Chains
Writing five years before the First World War, Elizabeth Baker portrayed the plight of low-paid suburban penpushers - chained to their safe but humdrum jobs by marriage, respectability and the dread of unemployment.
So when young lodger Fred suddenly announces his intention to emigrate to Australia, it plunges a close-knit family of clerks, shopgirls and a patriarchal plumber into a wide-ranging debate about the choices to be made between security and the perils of freedom.
Auriol Smith’s otherwise naturalistic staging opens unexpectedly with a Magritte-inspired ballet as one by one her actors don bowler hats and gloves before marching off to catch the 8.15 to the City. But the true voice of Baker’s play is a Shavian conversation piece, sparked by Charley’s plans to leave his wife Lily for the challenge of a new life in the Dominions, while Maggie prepares to chuck her ageing fiance and follow young Fred for adventure down under.
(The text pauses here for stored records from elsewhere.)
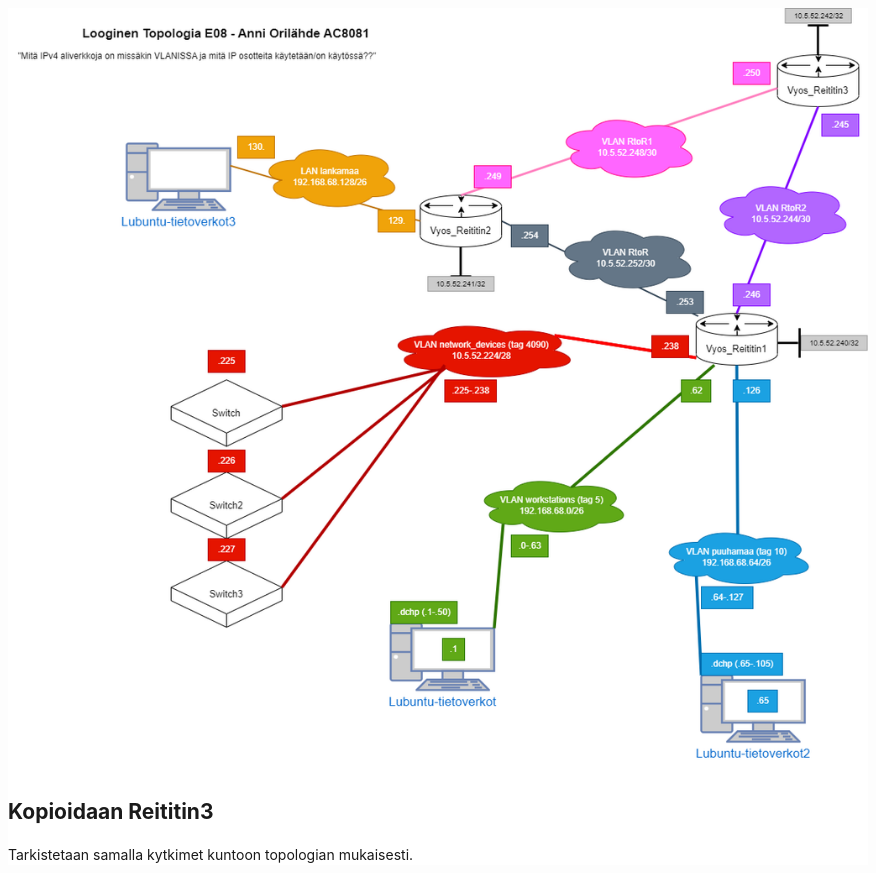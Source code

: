 ![](./E08/topologia_02.png)

<h2>Kopioidaan Reititin3</h2>
<p>Tarkistetaan samalla kytkimet kuntoon topologian mukaisesti.</p>
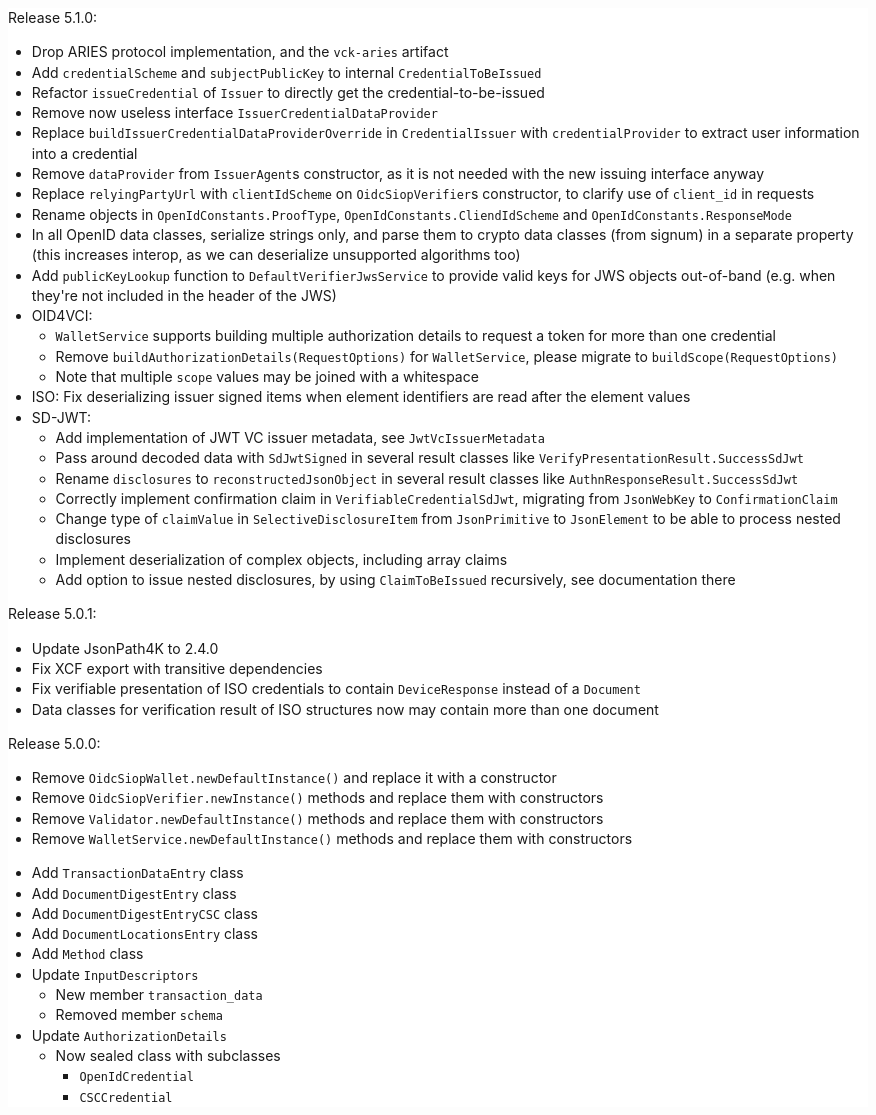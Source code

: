 Release 5.1.0:
 - Drop ARIES protocol implementation, and the `vck-aries` artifact
 - Add `credentialScheme` and `subjectPublicKey` to internal `CredentialToBeIssued`
 - Refactor `issueCredential` of `Issuer` to directly get the credential-to-be-issued
 - Remove now useless interface `IssuerCredentialDataProvider`
 - Replace `buildIssuerCredentialDataProviderOverride` in `CredentialIssuer` with `credentialProvider` to extract user information into a credential
 - Remove `dataProvider` from `IssuerAgent`s constructor, as it is not needed with the new issuing interface anyway
 - Replace `relyingPartyUrl` with `clientIdScheme` on `OidcSiopVerifier`s constructor, to clarify use of `client_id` in requests
 - Rename objects in `OpenIdConstants.ProofType`, `OpenIdConstants.CliendIdScheme` and `OpenIdConstants.ResponseMode`
 - In all OpenID data classes, serialize strings only, and parse them to crypto data classes (from signum) in a separate property (this increases interop, as we can deserialize unsupported algorithms too)
 - Add `publicKeyLookup` function to `DefaultVerifierJwsService` to provide valid keys for JWS objects out-of-band (e.g. when they're not included in the header of the JWS)
 - OID4VCI:
   - `WalletService` supports building multiple authorization details to request a token for more than one credential
   - Remove `buildAuthorizationDetails(RequestOptions)` for `WalletService`, please migrate to `buildScope(RequestOptions)`
   - Note that multiple `scope` values may be joined with a whitespace ` `
 - ISO: Fix deserializing issuer signed items when element identifiers are read after the element values
 - SD-JWT:
   - Add implementation of JWT VC issuer metadata, see `JwtVcIssuerMetadata`
   - Pass around decoded data with `SdJwtSigned` in several result classes like `VerifyPresentationResult.SuccessSdJwt`
   - Rename `disclosures` to `reconstructedJsonObject` in several result classes like `AuthnResponseResult.SuccessSdJwt`
   - Correctly implement confirmation claim in `VerifiableCredentialSdJwt`, migrating from `JsonWebKey` to `ConfirmationClaim`
   - Change type of `claimValue` in `SelectiveDisclosureItem` from `JsonPrimitive` to `JsonElement` to be able to process nested disclosures
   - Implement deserialization of complex objects, including array claims
   - Add option to issue nested disclosures, by using `ClaimToBeIssued` recursively, see documentation there

Release 5.0.1:
 - Update JsonPath4K to 2.4.0
 - Fix XCF export with transitive dependencies
 - Fix verifiable presentation of ISO credentials to contain `DeviceResponse` instead of a `Document`
 - Data classes for verification result of ISO structures now may contain more than one document

Release 5.0.0:
 - Remove `OidcSiopWallet.newDefaultInstance()` and replace it with a constructor
 - Remove `OidcSiopVerifier.newInstance()` methods and replace them with constructors
 - Remove `Validator.newDefaultInstance()` methods and replace them with constructors
 - Remove `WalletService.newDefaultInstance()` methods and replace them with constructors
 * Add `TransactionDataEntry` class
 * Add `DocumentDigestEntry` class
 * Add `DocumentDigestEntryCSC` class
 * Add `DocumentLocationsEntry` class
 * Add `Method` class
 * Update `InputDescriptors`
   * New member `transaction_data`
   * Removed member `schema`
 * Update `AuthorizationDetails`
   * Now sealed class with subclasses 
     * `OpenIdCredential`
     * `CSCCredential`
Played with spirit by Octavia Walters, Maggie is clearly based on the author who, a decade after having her play staged in the West End, took off on a four-year antipodean jaunt. Justin Avoth’s Charley is more a dreamer than a doer and when Amy Noble as Lily whispers the good news of her pregnancy, his schemes dissolve into despair - or perhaps relief.
Among a strong cast, busy young actor Ashley George makes his Orange Tree debut as the cocksure Fred, a catalyst for action who remains coolly above the argument, while Col Farrell and Gabrielle Lloyd give fine cameo performances as the steadying hands of seniority.